The second thing that struck me was an element of the plot, and how it partially shines a light on Parker's psychological makeup. Ellen, girlfriend of the finger for this job, Devers, is seeing a psychiatrist, Dr. Godden, to whom she reveals the workings of the forthcoming air force base robbery. As part of that, she examines her feelings about Parker, concluding that he's utterly cold and uncaring, emotionless: "It's as though I didn't matter, as though whether I was even alive or not had no meaning at all. He doesn't care. I'm a worm to him, less than a worm. Nothing to him. Not even worth feeling contempt toward." Ah, sounds like the Parker we know and, er, love.

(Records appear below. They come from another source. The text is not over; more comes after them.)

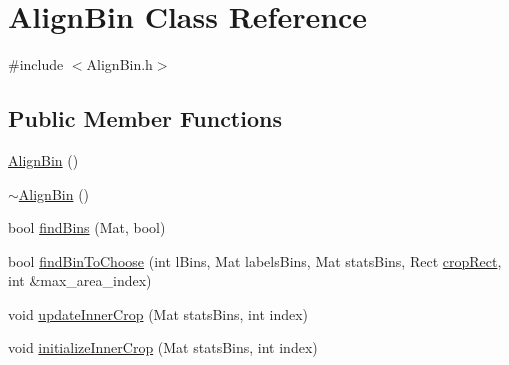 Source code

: \hypertarget{classAlignBin}{}\section{Align\+Bin Class Reference}
\label{classAlignBin}


{\ttfamily \#include $<$Align\+Bin.\+h$>$}

\subsection*{Public Member Functions}
\begin{DoxyCompactItemize}
\item 
\hyperlink{classAlignBin_a26fa4825f5622fa0448735154ec4366a}{Align\+Bin} ()
\item 
\hyperlink{classAlignBin_a9c29537d13848018a211141798f40e58}{$\sim$\+Align\+Bin} ()
\item 
bool \hyperlink{classAlignBin_a7b952f6038c2c39e23284d1fe37988b6}{find\+Bins} (Mat, bool)
\item 
bool \hyperlink{classAlignBin_a7b178f98348112e3648f260bfcb4528d}{find\+Bin\+To\+Choose} (int l\+Bins, Mat labels\+Bins, Mat stats\+Bins, Rect \hyperlink{BinsTask_8cpp_a5e48b467c036f0138a4336c5f73dd0ef}{crop\+Rect}, int \&max\+\_\+area\+\_\+index)
\item 
void \hyperlink{classAlignBin_a7f071885a59bf92b4f84a3d7ed94d3fa}{update\+Inner\+Crop} (Mat stats\+Bins, int index)
\item 
void \hyperlink{classAlignBin_a1b74035bb712d1b2337f8b07c1096d08}{initialize\+Inner\+Crop} (Mat stats\+Bins, int index)
\end{DoxyCompactItemize}
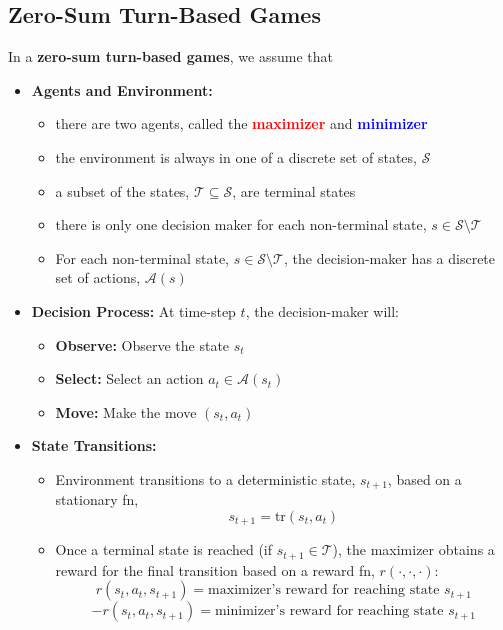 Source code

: \subsection{Zero-Sum Turn-Based Games}
\begin{summary}
    In a \textbf{zero-sum turn-based games}, we assume that 
    \begin{itemize}
        \item \textbf{Agents and Environment:} 
        \begin{itemize}
            \item there are two agents, called the \textcolor{red}{\textbf{maximizer}} and \textcolor{blue}{\textbf{minimizer}}
            \item the environment is always in one of a discrete set of states, $\mathcal{S}$
            \item a subset of the states, $\mathcal{T} \subseteq \mathcal{S}$, are terminal states
            \item there is only one decision maker for each non-terminal state, $s \in \mathcal{S} \setminus \mathcal{T}$
            \item For each non-terminal state, $s \in \mathcal{S} \setminus \mathcal{T}$, the decision-maker has a discrete set of actions, $\mathcal{A}(s)$
        \end{itemize}
        \item \textbf{Decision Process:} At time-step $t$, the decision-maker will: 
        \begin{itemize}
            \item \textbf{Observe:} Observe the state $s_t$ 
            \item \textbf{Select:} Select an action $a_t \in \mathcal{A}(s_t)$
            \item \textbf{Move:} Make the move $(s_t,a_t)$
        \end{itemize}
        \item \textbf{State Transitions:} 
        \begin{itemize}
            \item Environment transitions to a deterministic state, $s_{t+1}$, based on a stationary fn, 
            \begin{equation*}
                s_{t+1} = \text{tr}(s_t,a_t)
            \end{equation*}
            \item Once a terminal state is reached (if $s_{t+1} \in \mathcal{T}$), the maximizer obtains a reward for the final transition based on a reward fn, $r(\cdot,\cdot,\cdot)$:
            \begin{equation*}
                r(s_t,a_t,s_{t+1}) = \text{maximizer's reward for reaching state $s_{t+1}$}
            \end{equation*}
            \begin{equation*}
                - r(s_t,a_t,s_{t+1}) = \text{minimizer's reward for reaching state $s_{t+1}$}
            \end{equation*}
        \end{itemize}
    \end{itemize}
\end{summary}

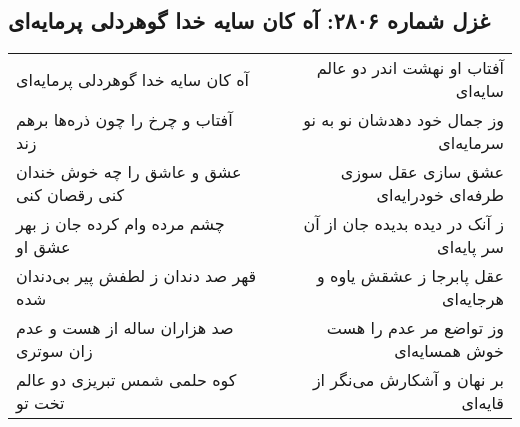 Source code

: \begin{center}
\section*{غزل شماره ۲۸۰۶: آه کان سایه خدا گوهردلی پرمایه‌ای}
\label{sec:2806}
\begin{longtable}{l p{0.5cm} r}
آه کان سایه خدا گوهردلی پرمایه‌ای
&&
آفتاب او نهشت اندر دو عالم سایه‌ای
\\
آفتاب و چرخ را چون ذره‌ها برهم زند
&&
وز جمال خود دهدشان نو به نو سرمایه‌ای
\\
عشق و عاشق را چه خوش خندان کنی رقصان کنی
&&
عشق سازی عقل سوزی طرفه‌ای خودرایه‌ای
\\
چشم مرده وام کرده جان ز بهر عشق او
&&
ز آنک در دیده بدیده جان از آن سر پایه‌ای
\\
قهر صد دندان ز لطفش پیر بی‌دندان شده
&&
عقل پابرجا ز عشقش یاوه و هرجایه‌ای
\\
صد هزاران ساله از هست و عدم زان سوتری
&&
وز تواضع مر عدم را هست خوش همسایه‌ای
\\
کوه حلمی شمس تبریزی دو عالم تخت تو
&&
بر نهان و آشکارش می‌نگر از قایه‌ای
\\
\end{longtable}
\end{center}
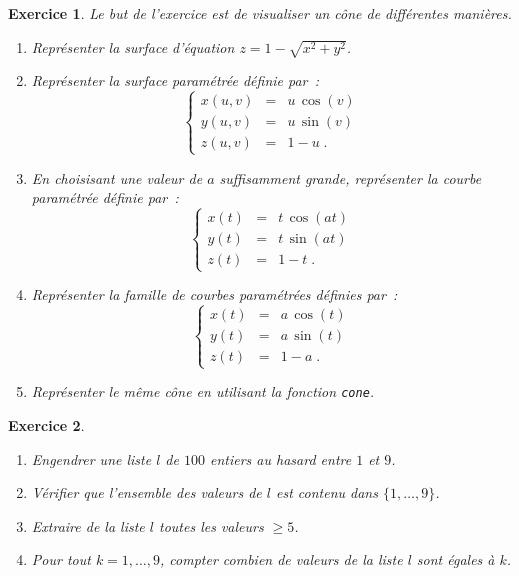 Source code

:\documentclass{article}
\newtheorem{exo}{Exercice}[section]
\begin{document}
\begin{exo}{\rm
Le but de l'exercice est de visualiser un c\^one de diff\'erentes
mani\`eres.
\begin{enumerate}
\item
Repr\'esenter la surface d'\'equation $z=1-\sqrt{x^2+y^2}$.
\item
Repr\'esenter la surface param\'etr\'ee d\'efinie par~:
$$
\left\{
\begin{array}{lcl}
x(u,v)&=& u\,\cos(v)\\
y(u,v)&=& u\,\sin(v)\\
z(u,v)&=& 1-u\;.
\end{array}
\right.
$$
\item
En choisisant une valeur de $a$ suffisamment grande, repr\'esenter la courbe 
param\'etr\'ee d\'efinie par~: 
$$
\left\{
\begin{array}{lcl}
x(t)&=& t\,\cos(a t)\\
y(t)&=& t\,\sin(a t)\\
z(t)&=& 1-t\;.
\end{array}
\right.
$$

\item
Repr\'esenter la famille de courbes param\'etr\'ees d\'efinies par~: 
$$
\left\{
\begin{array}{lcl}
x(t)&=& a\,\cos(t)\\
y(t)&=& a\,\sin(t)\\
z(t)&=& 1-a\;.
\end{array}
\right.
$$
\item 
Repr\'esenter le m\^eme c\^one en utilisant la fonction \verb|cone|.
\end{enumerate} 
}\end{exo}
\begin{exo}{\rm ~
\begin{enumerate}
\item
Engendrer une liste $l$ de $100$ entiers au hasard entre $1$ et $9$.
\item
V\'erifier que l'ensemble des valeurs de $l$ est contenu dans
$\{1,\ldots,9\}$.
\item
Extraire de la liste $l$ toutes les valeurs $\geq 5$.
\item
Pour tout $k=1,\ldots,9$, compter combien de valeurs de la liste $l$ 
sont \'egales \`a $k$. 
\end{enumerate} 
}\end{exo}
\end{document}

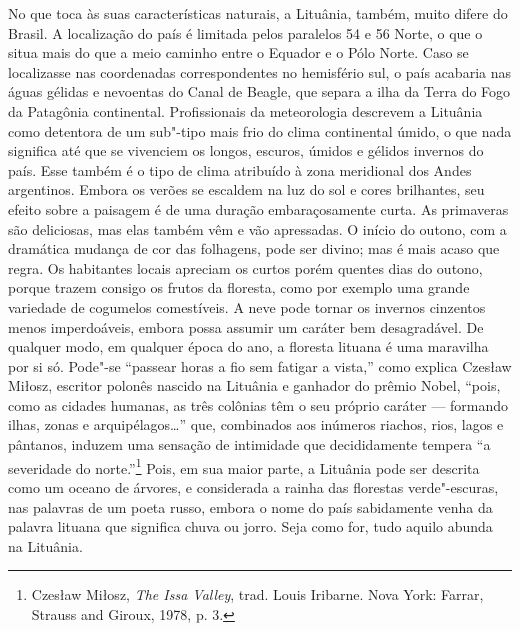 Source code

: {No que toca às suas características naturais, a Lituânia, também, muito
difere do Brasil. A localização do país é limitada pelos paralelos 54 e
56 Norte, o que o situa mais do que a meio caminho entre o Equador e o
Pólo Norte. Caso se localizasse nas coordenadas correspondentes no
hemisfério sul, o país acabaria nas águas gélidas e nevoentas do Canal
de Beagle, que separa a ilha da Terra do Fogo da Patagônia continental.
Profissionais da meteorologia descrevem a Lituânia como detentora de um
sub"-tipo mais frio do clima continental úmido, o que nada significa até
que se vivenciem os longos, escuros, úmidos e gélidos invernos do país.
Esse também é o tipo de clima atribuído à zona meridional dos Andes
argentinos. Embora os verões se escaldem na luz do sol e cores
brilhantes, seu efeito sobre a paisagem é de uma duração embaraçosamente
curta. As primaveras são deliciosas, mas elas também vêm e vão
apressadas. O início do outono, com a dramática mudança de cor das
folhagens, pode ser divino; mas é mais acaso que regra. Os habitantes
locais apreciam os curtos porém quentes dias do outono, porque trazem
consigo os frutos da floresta, como por exemplo uma grande variedade de
cogumelos comestíveis. A neve pode tornar os invernos cinzentos menos
imperdoáveis, embora possa assumir um caráter bem desagradável. De
qualquer modo, em qualquer época do ano, a floresta lituana é uma
maravilha por si só. Pode"-se ``passear horas a fio sem fatigar a
vista,'' como explica Czesław Miłosz, escritor polonês nascido na
Lituânia e ganhador do prêmio Nobel, ``pois, como as cidades humanas, as
três colônias têm o seu próprio caráter --- formando ilhas, zonas e
arquipélagos\ldots{}'' que, combinados aos inúmeros riachos, rios, lagos
e pântanos, induzem uma sensação de intimidade que decididamente tempera
``a severidade do norte.''\footnote{Czesław Miłosz, \textit{The Issa
  Valley}, trad. Louis Iribarne. Nova York: Farrar, Strauss and
  Giroux, 1978, p. 3.} Pois, em sua maior parte, a Lituânia pode ser
descrita como um oceano de árvores, e considerada a rainha das florestas
verde"-escuras, nas palavras de um poeta russo, embora o nome do país
sabidamente venha da palavra lituana que significa chuva ou jorro. Seja
como for, tudo aquilo abunda na Lituânia.

}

The final thing The Green Eagle Score does is provide an insight into how men like Parker end up living the life they do. Devers works in the finance office at the base; it's he who first sees the opportunity to steal the base's payroll, and he who brings in Fusco, Ellen's ex-husband (and therefore Parker and the rest). Devers has indulged in a little skimming before, but this is his first big score. Parker's initially distrustful of him, but soon realises that Devers is a potential career heister in the making. Once he's done this job, he'll likely settle into a similar pattern to Parker: a job every year or so, living the high life in-between. He's that type. So what we're witnessing is the birth of a new Parker.

We've had a little peek into this process before, notably with Grofield, but here we get to see it happen in 'real time', as Devers enrols at Parker's School for the Criminally Minded and slowly comes to realise that this really is the life for him. Parker even offers him a helping hand, sending him off to see Handy McKay for further instruction on how to live the criminal life. Which is rather sweet. Seems Parker's a big ol' softie after all...

Next up: The Black Ice Score...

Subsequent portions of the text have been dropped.